#### [About this task]
Every line containing "noahparsonscorpuz" should be copied out. Go through the entries and find them.

[Stored data entries]
+===+

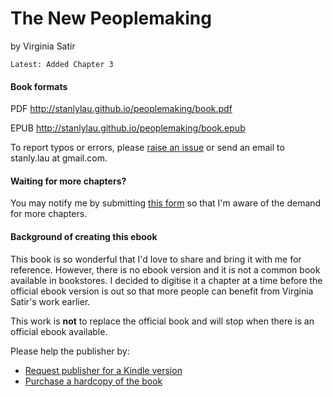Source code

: # The New Peoplemaking
by Virginia Satir

`Latest: Added Chapter 3`

#### Book formats

PDF http://stanlylau.github.io/peoplemaking/book.pdf

EPUB http://stanlylau.github.io/peoplemaking/book.epub

To report typos or errors, please [raise an issue](https://github.com/stanlylau/peoplemaking/issues) or send an email to stanly.lau at gmail.com.

#### Waiting for more chapters?

You may notify me by submitting [this form](https://docs.google.com/forms/d/1pNCmNoB2OFWkpnN02YZ9wF_Ev_hlbSZMLtdQYAWYho0/viewform) so that I'm aware of the demand for more chapters.

#### Background of creating this ebook

This book is so wonderful that I'd love to share and bring it with me for reference. However, there is no ebook version and it is not a common book available in bookstores. I decided to digitise it a chapter at a time before the official ebook version is out so that more people can benefit from Virginia Satir's work earlier.

This work is **not** to replace the official book and will stop when there is an official ebook available.

Please help the publisher by:
* [Request publisher for a Kindle version](http://www.amazon.com/gp/digital/fiona/detail/request-kindle-edition/ref=dtp_dp_su_0831400706?ie=UTF8&a=0831400706)
* [Purchase a hardcopy of the book](http://www.amazon.com/gp/product/0831400706)
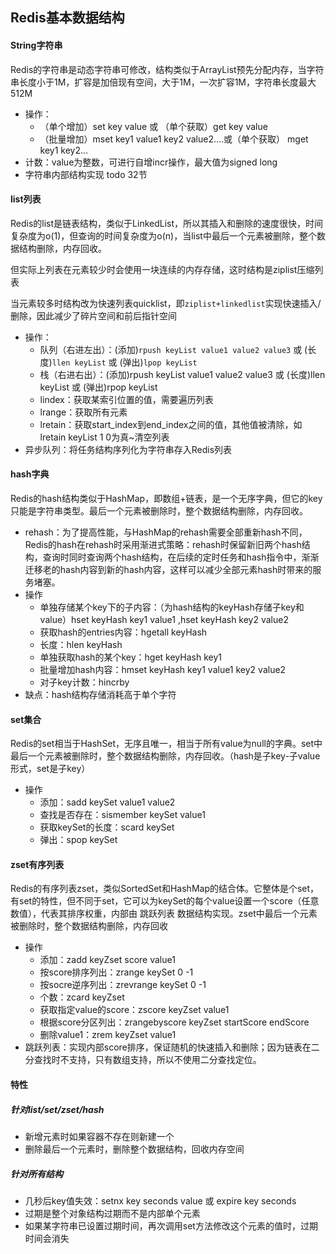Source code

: ## Redis基本数据结构

#### String字符串

Redis的字符串是动态字符串可修改，结构类似于ArrayList预先分配内存，当字符串长度小于1M，扩容是加倍现有空间，大于1M，一次扩容1M，字符串长度最大512M

- 操作：
  - （单个增加）set key value 或 （单个获取）get key value 
  - （批量增加）mset key1 value1 key2 value2....或（单个获取） mget key1 key2...
- 计数：value为整数，可进行自增incr操作，最大值为signed long
- 字符串内部结构实现 todo 32节

#### list列表

Redis的list是链表结构，类似于LinkedList，所以其插入和删除的速度很快，时间复杂度为o(1)，但查询的时间复杂度为o(n)，当list中最后一个元素被删除，整个数据结构删除，内存回收。

但实际上列表在元素较少时会使用一块连续的内存存储，这时结构是ziplist压缩列表

当元素较多时结构改为快速列表quicklist，即`ziplist+linkedlist`实现快速插入/删除，因此减少了碎片空间和前后指针空间

- 操作：
  - 队列（右进左出）：(添加)`rpush keyList value1 value2 value3` 或 (长度)`llen keyList` 或 (弹出)`lpop keyList`
  - 栈（右进右出）：(添加)rpush keyList value1 value2 value3 或 (长度)llen keyList 或 (弹出)rpop keyList
  - lindex：获取某索引位置的值，需要遍历列表
  - lrange：获取所有元素
  - lretain：获取start_index到end_index之间的值，其他值被清除，如lretain keyList 1 0为真~清空列表
- 异步队列：将任务结构序列化为字符串存入Redis列表

#### hash字典

Redis的hash结构类似于HashMap，即数组+链表，是一个无序字典，但它的key只能是字符串类型。最后一个元素被删除时，整个数据结构删除，内存回收。

- rehash：为了提高性能，与HashMap的rehash需要全部重新hash不同，Redis的hash在rehash时采用渐进式策略：rehash时保留新旧两个hash结构，查询时同时查询两个hash结构，在后续的定时任务和hash指令中，渐渐迁移老的hash内容到新的hash内容，这样可以减少全部元素hash时带来的服务堵塞。
- 操作
  - 单独存储某个key下的子内容：（为hash结构的keyHash存储子key和value）hset keyHash key1 value1 ,hset keyHash key2 value2 
  - 获取hash的entries内容：hgetall keyHash
  - 长度：hlen keyHash
  - 单独获取hash的某个key：hget keyHash key1
  - 批量增加hash内容：hmset keyHash key1 value1 key2 value2 
  - 对子key计数：hincrby
- 缺点：hash结构存储消耗高于单个字符

#### set集合

Redis的set相当于HashSet，无序且唯一，相当于所有value为null的字典。set中最后一个元素被删除时，整个数据结构删除，内存回收。（hash是子key-子value形式，set是子key）

- 操作
  - 添加：sadd keySet value1 value2
  - 查找是否存在：sismember keySet value1
  - 获取keySet的长度：scard keySet
  - 弹出：spop keySet

#### zset有序列表

Redis的有序列表zset，类似SortedSet和HashMap的结合体。它整体是个set，有set的特性，但不同于set，它可以为keySet的每个value设置一个score（任意数值），代表其排序权重，内部由 跳跃列表 数据结构实现。zset中最后一个元素被删除时，整个数据结构删除，内存回收

- 操作
  - 添加：zadd keyZset score value1
  - 按score排序列出：zrange keySet 0 -1
  - 按socre逆序列出：zrevrange keySet 0 -1
  - 个数：zcard keyZset
  - 获取指定value的score：zscore keyZset value1
  - 根据score分区列出：zrangebyscore keyZset startScore endScore
  - 删除value1：zrem keyZset value1
- 跳跃列表：实现内部score排序，保证随机的快速插入和删除；因为链表在二分查找时不支持，只有数组支持，所以不使用二分查找定位。

#### 特性

##### 针对list/set/zset/hash

- 新增元素时如果容器不存在则新建一个
- 删除最后一个元素时，删除整个数据结构，回收内存空间

##### 针对所有结构

- 几秒后key值失效：setnx key seconds value 或 expire key seconds
- 过期是整个对象结构过期而不是内部单个元素
- 如果某字符串已设置过期时间，再次调用set方法修改这个元素的值时，过期时间会消失

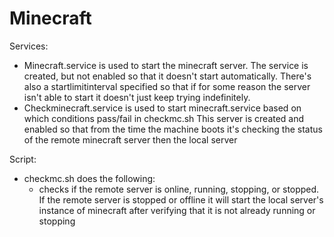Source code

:# Minecraft
Services: 
* Minecraft.service is used to start the minecraft server. The service is created, but not enabled so that it doesn't start automatically. There's also a startlimitinterval specified so that if for some reason the server isn't able to start it doesn't just keep trying indefinitely. 
* Checkminecraft.service is used to start minecraft.service based on which conditions pass/fail in checkmc.sh This server is created and enabled so that from the time the machine boots it's checking the status of the remote minecraft server then the local server

Script:
* checkmc.sh does the following:
  - checks if the remote server is online, running, stopping, or stopped. If the remote server is stopped or offline it will start the local server's instance of minecraft after verifying that it is not already running or stopping
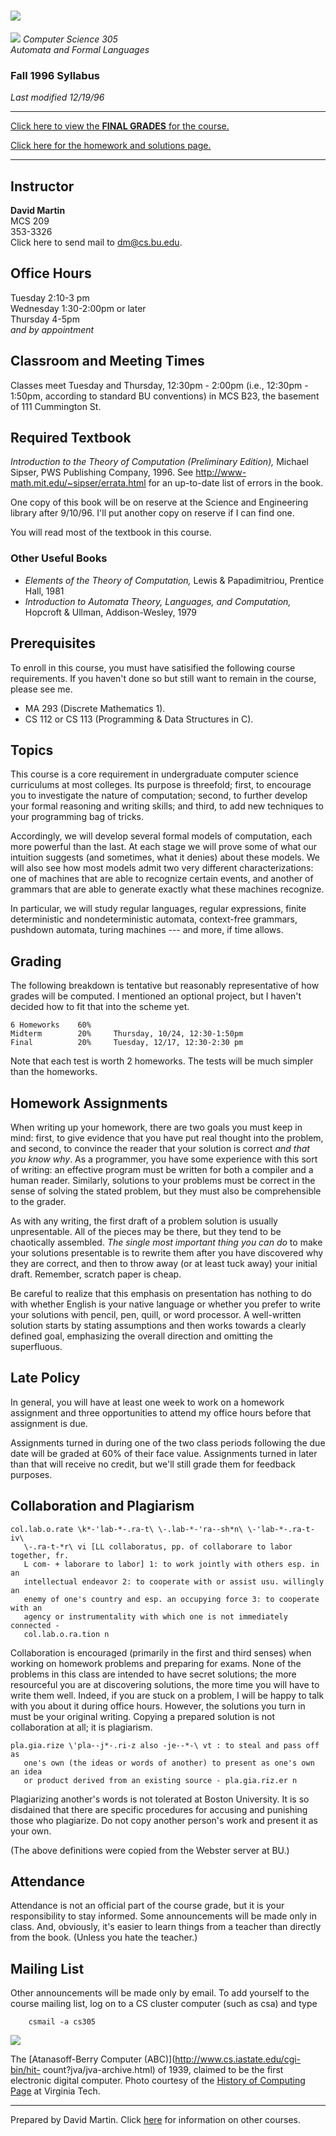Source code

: # ![](bu-logo.gif)  
![](bu-label.gif) _Computer Science 305_  
_Automata and Formal Languages_

### Fall 1996 Syllabus

_Last modified 12/19/96_

* * *

[Click here to view the **FINAL GRADES** for the course.](finalgrades.txt)

[Click here for the homework and solutions page.](hw.html)

* * *

## Instructor

**David Martin**  
MCS 209  
353-3326  
Click here to send mail to [dm@cs.bu.edu](mailto:dm@cs.bu.edu).

## Office Hours

Tuesday 2:10-3 pm  
Wednesday 1:30-2:00pm or later  
Thursday 4-5pm  
_and by appointment_

## Classroom and Meeting Times

Classes meet Tuesday and Thursday, 12:30pm - 2:00pm (i.e., 12:30pm - 1:50pm,
according to standard BU conventions) in MCS B23, the basement of 111
Cummington St.

## Required Textbook

_Introduction to the Theory of Computation (Preliminary Edition),_ Michael
Sipser, PWS Publishing Company, 1996. See [http://www-
math.mit.edu/~sipser/errata.html](http://www-math.mit.edu/~sipser/book.html)
for an up-to-date list of errors in the book.

One copy of this book will be on reserve at the Science and Engineering
library after 9/10/96. I'll put another copy on reserve if I can find one.

You will read most of the textbook in this course.

### Other Useful Books

  * _Elements of the Theory of Computation,_ Lewis  & Papadimitriou, Prentice Hall, 1981 
  * _Introduction to Automata Theory, Languages, and Computation,_ Hopcroft  & Ullman, Addison-Wesley, 1979 

## Prerequisites

To enroll in this course, you must have satisified the following course
requirements. If you haven't done so but still want to remain in the course,
please see me.

  * MA 293 (Discrete Mathematics 1). 
  * CS 112 or CS 113 (Programming & Data Structures in C). 

## Topics

This course is a core requirement in undergraduate computer science
curriculums at most colleges. Its purpose is threefold; first, to encourage
you to investigate the nature of computation; second, to further develop your
formal reasoning and writing skills; and third, to add new techniques to your
programming bag of tricks.

Accordingly, we will develop several formal models of computation, each more
powerful than the last. At each stage we will prove some of what our intuition
suggests (and sometimes, what it denies) about these models. We will also see
how most models admit two very different characterizations: one of machines
that are able to recognize certain events, and another of grammars that are
able to generate exactly what these machines recognize.

In particular, we will study regular languages, regular expressions, finite
deterministic and nondeterministic automata, context-free grammars, pushdown
automata, turing machines --- and more, if time allows.

## Grading

The following breakdown is tentative but reasonably representative of how
grades will be computed. I mentioned an optional project, but I haven't
decided how to fit that into the scheme yet.

    
    
    6 Homeworks    60%
    Midterm        20%     Thursday, 10/24, 12:30-1:50pm
    Final          20%     Tuesday, 12/17, 12:30-2:30 pm
    

Note that each test is worth 2 homeworks. The tests will be much simpler than
the homeworks.

## Homework Assignments

When writing up your homework, there are two goals you must keep in mind:
first, to give evidence that you have put real thought into the problem, and
second, to convince the reader that your solution is correct _and that you
know why_. As a programmer, you have some experience with this sort of
writing: an effective program must be written for both a compiler and a human
reader. Similarly, solutions to your problems must be correct in the sense of
solving the stated problem, but they must also be comprehensible to the
grader.

As with any writing, the first draft of a problem solution is usually
unpresentable. All of the pieces may be there, but they tend to be chaotically
assembled. _The single most important thing you can do_ to make your solutions
presentable is to rewrite them after you have discovered why they are correct,
and then to throw away (or at least tuck away) your initial draft. Remember,
scratch paper is cheap.

Be careful to realize that this emphasis on presentation has nothing to do
with whether English is your native language or whether you prefer to write
your solutions with pencil, pen, quill, or word processor. A well-written
solution starts by stating assumptions and then works towards a clearly
defined goal, emphasizing the overall direction and omitting the superfluous.

## Late Policy

In general, you will have at least one week to work on a homework assignment
and three opportunities to attend my office hours before that assignment is
due.

Assignments turned in during one of the two class periods following the due
date will be graded at 60% of their face value. Assignments turned in later
than that will receive no credit, but we'll still grade them for feedback
purposes.

## Collaboration and Plagiarism

    
    
    col.lab.o.rate \k*-'lab-*-.ra-t\ \-.lab-*-'ra--sh*n\ \-'lab-*-.ra-t-iv\ 
       \-.ra-t-*r\ vi [LL collaboratus, pp. of collaborare to labor together, fr. 
       L com- + laborare to labor] 1: to work jointly with others esp. in an 
       intellectual endeavor 2: to cooperate with or assist usu. willingly an 
       enemy of one's country and esp. an occupying force 3: to cooperate with an 
       agency or instrumentality with which one is not immediately connected - 
       col.lab.o.ra.tion n
    

Collaboration is encouraged (primarily in the first and third senses) when
working on homework problems and preparing for exams. None of the problems in
this class are intended to have secret solutions; the more resourceful you are
at discovering solutions, the more time you will have to write them well.
Indeed, if you are stuck on a problem, I will be happy to talk with you about
it during office hours. However, the solutions you turn in must be your
original writing. Copying a prepared solution is not collaboration at all; it
is plagiarism.

    
    
    pla.gia.rize \'pla--j*-.ri-z also -je--*-\ vt : to steal and pass off as 
       one's own (the ideas or words of another) to present as one's own an idea 
       or product derived from an existing source - pla.gia.riz.er n
    

Plagiarizing another's words is not tolerated at Boston University. It is so
disdained that there are specific procedures for accusing and punishing those
who plagiarize. Do not copy another person's work and present it as your own.

(The above definitions were copied from the Webster server at BU.)

## Attendance

Attendance is not an official part of the course grade, but it is your
responsibility to stay informed. Some announcements will be made only in
class. And, obviously, it's easier to learn things from a teacher than
directly from the book. (Unless you hate the teacher.)

## Mailing List

Other announcements will be made only by email. To add yourself to the course
mailing list, log on to a CS cluster computer (such as csa) and type

    
    
        csmail -a cs305
    

![](http://ei.cs.vt.edu/~history/ABC.GIF)

The [Atanasoff-Berry Computer (ABC)](http://www.cs.iastate.edu/cgi-bin/hit-
count?jva/jva-archive.html) of 1939, claimed to be the first electronic
digital computer. Photo courtesy of the [History of Computing
Page](http://ei.cs.vt.edu/~history/) at Virginia Tech.

* * *

Prepared by David Martin. Click [here](/courses/Home.html) for information on
other courses.

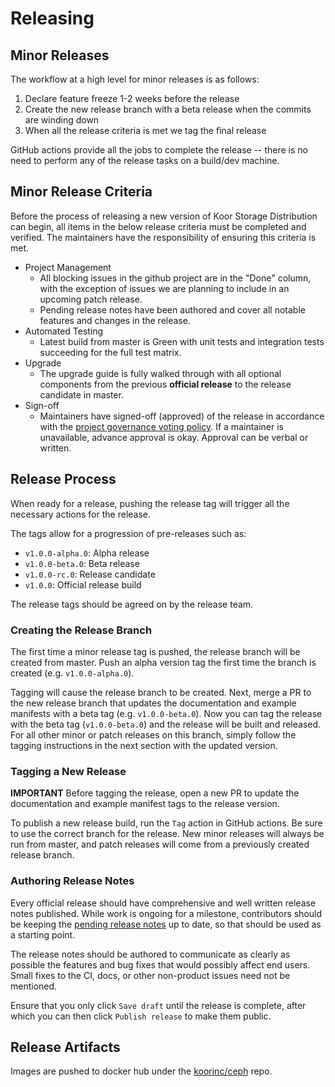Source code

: # Releasing

## Minor Releases

The workflow at a high level for minor releases is as follows:

1. Declare feature freeze 1-2 weeks before the release
2. Create the new release branch with a beta release when the commits are winding down
3. When all the release criteria is met we tag the final release

GitHub actions provide all the jobs to complete the release -- there is no need to perform any of the release tasks on a build/dev machine.

## Minor Release Criteria

Before the process of releasing a new version of Koor Storage Distribution can begin, all items in the below release criteria must be completed and verified.
The maintainers have the responsibility of ensuring this criteria is met.

* Project Management
  * All blocking issues in the github project are in the "Done" column, with the exception of issues we are planning to include in an upcoming patch release.
  * Pending release notes have been authored and cover all notable features and changes in the release.
* Automated Testing
  * Latest build from master is Green with unit tests and integration tests succeeding for the full test matrix.
* Upgrade
  * The upgrade guide is fully walked through with all optional components from the previous **official release** to the release candidate in master.
* Sign-off
  * Maintainers have signed-off (approved) of the release in accordance with the [project governance voting policy](/GOVERNANCE.md#conflict-resolution-and-voting). If a maintainer is unavailable, advance approval is okay.  Approval can be verbal or written.

## Release Process

When ready for a release, pushing the release tag will trigger all the necessary actions for the release.

The tags allow for a progression of pre-releases such as:

* `v1.0.0-alpha.0`: Alpha release
* `v1.0.0-beta.0`: Beta release
* `v1.0.0-rc.0`: Release candidate
* `v1.0.0`: Official release build

The release tags should be agreed on by the release team.

### Creating the Release Branch

The first time a minor release tag is pushed, the release branch will be created from master.
Push an alpha version tag the first time the branch is created (e.g. `v1.0.0-alpha.0`).

Tagging will cause the release branch to be created. Next, merge a PR to the new release branch
that updates the documentation and example manifests with a beta tag (e.g. `v1.0.0-beta.0`).
Now you can tag the release with the beta tag (`v1.0.0-beta.0`) and the release will be built and released.
For all other minor or patch releases on this branch, simply follow the tagging instructions
in the next section with the updated version.

### Tagging a New Release

**IMPORTANT** Before tagging the release, open a new PR to update the documentation and example manifest tags to the release version.

To publish a new release build, run the `Tag` action in GitHub actions. Be sure to use the correct branch for the
release. New minor releases will always be run from master, and patch releases will come from a
previously created release branch.

### Authoring Release Notes

Every official release should have comprehensive and well written release notes published.
While work is ongoing for a milestone, contributors should be keeping the [pending release notes](/PendingReleaseNotes.md) up to date, so that should be used as a starting point.

The release notes should be authored to communicate as clearly as possible the features and bug
fixes that would possibly affect end users. Small fixes to the CI, docs, or other non-product
issues need not be mentioned.

Ensure that you only click `Save draft` until the release is complete, after which you can then click `Publish release` to make them public.

## Release Artifacts

Images are pushed to docker hub under the [koorinc/ceph](https://hub.docker.com/r/koorinc/ceph/tags/) repo.

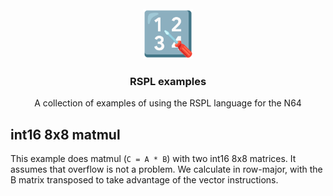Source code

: <!-- PROJECT LOGO -->
<br />
<div align="center">
  <a href="https://github.com/Wheest/rspl_examples">
    <img src="logo.png" alt="Logo" width="80" height="80">
  </a>

  <h3 align="center">RSPL examples</h3>

  <p align="center">
    A collection of examples of using the RSPL language for the N64
    <br />
  </p>
</div>


## int16 8x8 matmul

This example does matmul (`C = A * B`) with two int16 8x8 matrices.
It assumes that overflow is not a problem.
We calculate in row-major, with the B matrix transposed to take advantage of the vector instructions.
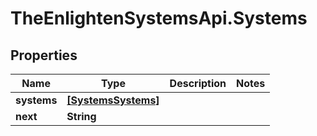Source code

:# TheEnlightenSystemsApi.Systems

## Properties

Name | Type | Description | Notes
------------ | ------------- | ------------- | -------------
**systems** | [**[SystemsSystems]**](SystemsSystems.md) |  | 
**next** | **String** |  | 


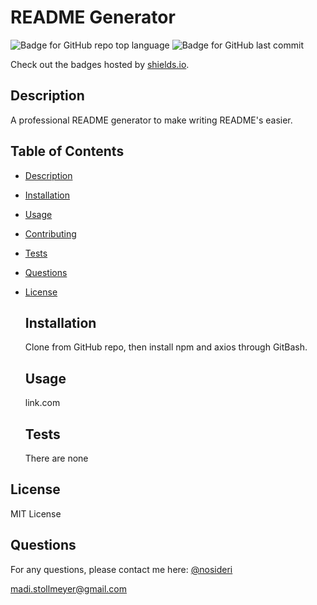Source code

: # README Generator 

![Badge for GitHub repo top language](https://img.shields.io/github/languages/top/nosideri/readme-generator?style=flat&logo=appveyor) ![Badge for GitHub last commit](https://img.shields.io/github/last-commit/nosideri/readme-generator?style=flat&logo=appveyor) 

Check out the badges hosted by [shields.io](https://shields.io/).


## Description 

A professional README generator to make writing README's easier.

## Table of Contents 
  *  [Description](#description) 
  *  [Installation](#installation)
  *  [Usage](#usage)
  *  [Contributing](#contributing)
  *  [Tests](#tests) 
  *  [Questions](#questions)
* [License](#license)

  ## Installation 

  Clone from GitHub repo, then install npm and axios through GitBash.

  ## Usage 

  link.com
  
  ## Tests 

  There are none

## License 

MIT License


## Questions 

For any questions, please contact me here: 
[@nosideri](https://api.github.com/users/nosideri) 
  
  madi.stollmeyer@gmail.com
  
  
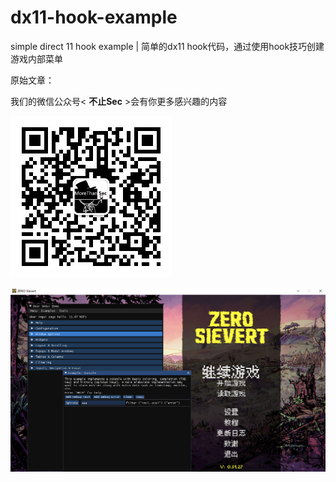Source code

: # dx11-hook-example
simple direct 11 hook example | 简单的dx11 hook代码，通过使用hook技巧创建游戏内部菜单

原始文章：

我们的微信公众号< **不止Sec** >会有你更多感兴趣的内容

![qrcode_for_gh_36eb51c71ac6_1280](./README.assets/qrcode_for_gh_36eb51c71ac6_1280.jpg)

![image-20240917134455215](./README.assets/image-20240917134455215.png)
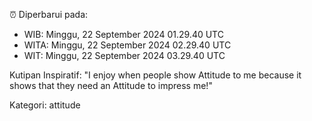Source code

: ⏰ Diperbarui pada:
- WIB: Minggu, 22 September 2024 01.29.40 UTC
- WITA: Minggu, 22 September 2024 02.29.40 UTC
- WIT: Minggu, 22 September 2024 03.29.40 UTC

Kutipan Inspiratif:
"I enjoy when people show Attitude to me because it shows that they need an Attitude to impress me!"


Kategori: attitude

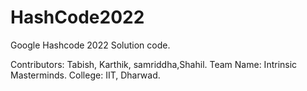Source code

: # HashCode2022
Google Hashcode 2022 Solution code.

Contributors: Tabish, Karthik, samriddha,Shahil.
Team Name: Intrinsic Masterminds.
College: IIT, Dharwad.
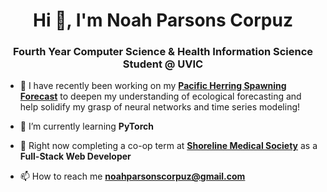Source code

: <h1 align="center">Hi 👋, I'm Noah Parsons Corpuz</h1>
<h3 align="center">Fourth Year Computer Science & Health Information Science Student @ UVIC</h3>

- 🔭 I have recently been working on my [**Pacific Herring Spawning Forecast**](https://github.com/noahparsonscorpuz/pacific-herring-lstm) to deepen my understanding of ecological forecasting and help solidify my grasp of neural networks and time series modeling!

- 🌱 I’m currently learning **PyTorch**

- 👔 Right now completing a co-op term at [**Shoreline Medical Society**](https://shorelinemedical.ca/) as a **Full-Stack Web Developer**

- 📫 How to reach me **noahparsonscorpuz@gmail.com**
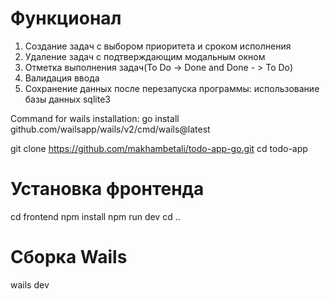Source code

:# Функционал
1) Создание задач с выбором приоритета и сроком исполнения
2) Удаление задач с подтверждающим модальным окном
3) Отметка выполнения задач(To Do -> Done and Done - > To Do)
4) Валидация ввода
5) Сохранение данных после перезапуска программы: использование базы данных sqlite3

Command for wails installation: go install github.com/wailsapp/wails/v2/cmd/wails@latest

git clone https://github.com/makhambetali/todo-app-go.git
cd todo-app

# Установка фронтенда
cd frontend
npm install
npm run dev
cd ..

# Сборка Wails
wails dev


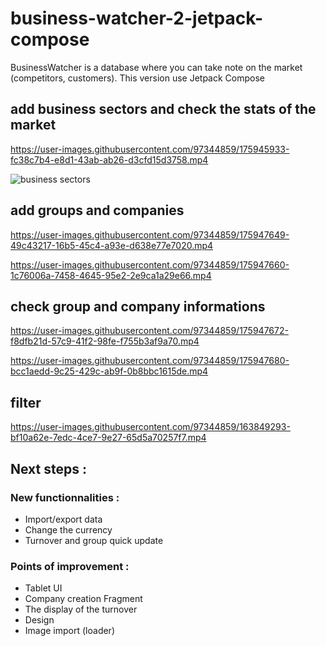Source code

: # business-watcher-2-jetpack-compose
BusinessWatcher is a database where you can take note on the market (competitors, customers). This version use Jetpack Compose

## add business sectors and check the stats of the market

https://user-images.githubusercontent.com/97344859/175945933-fc38c7b4-e8d1-43ab-ab26-d3cfd15d3758.mp4

![business sectors](https://user-images.githubusercontent.com/97344859/175946240-6f6c82ca-34d7-4a42-a0ef-ce9e8b84da7d.png)

## add groups and companies

https://user-images.githubusercontent.com/97344859/175947649-49c43217-16b5-45c4-a93e-d638e77e7020.mp4

https://user-images.githubusercontent.com/97344859/175947660-1c76006a-7458-4645-95e2-2e9ca1a29e66.mp4

## check group and company informations

https://user-images.githubusercontent.com/97344859/175947672-f8dfb21d-57c9-41f2-98fe-f755b3af9a70.mp4

https://user-images.githubusercontent.com/97344859/175947680-bcc1aedd-9c25-429c-ab9f-0b8bbc1615de.mp4

## filter

https://user-images.githubusercontent.com/97344859/163849293-bf10a62e-7edc-4ce7-9e27-65d5a70257f7.mp4


## Next steps :
### New functionnalities :
- Import/export data
- Change the currency
- Turnover and group quick update

### Points of improvement :
- Tablet UI
- Company creation Fragment
- The display of the turnover
- Design
- Image import (loader)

+===+

#### [Response to this exercise]
- 🔭 I have recently been working on my [**Pacific Herring Spawning Forecast**](https://github.com/noahparsonscorpuz/pacific-herring-lstm) to deepen my understanding of ecological forecasting and help solidify my grasp of neural networks and time series modeling!
- 📫 How to reach me **noahparsonscorpuz@gmail.com**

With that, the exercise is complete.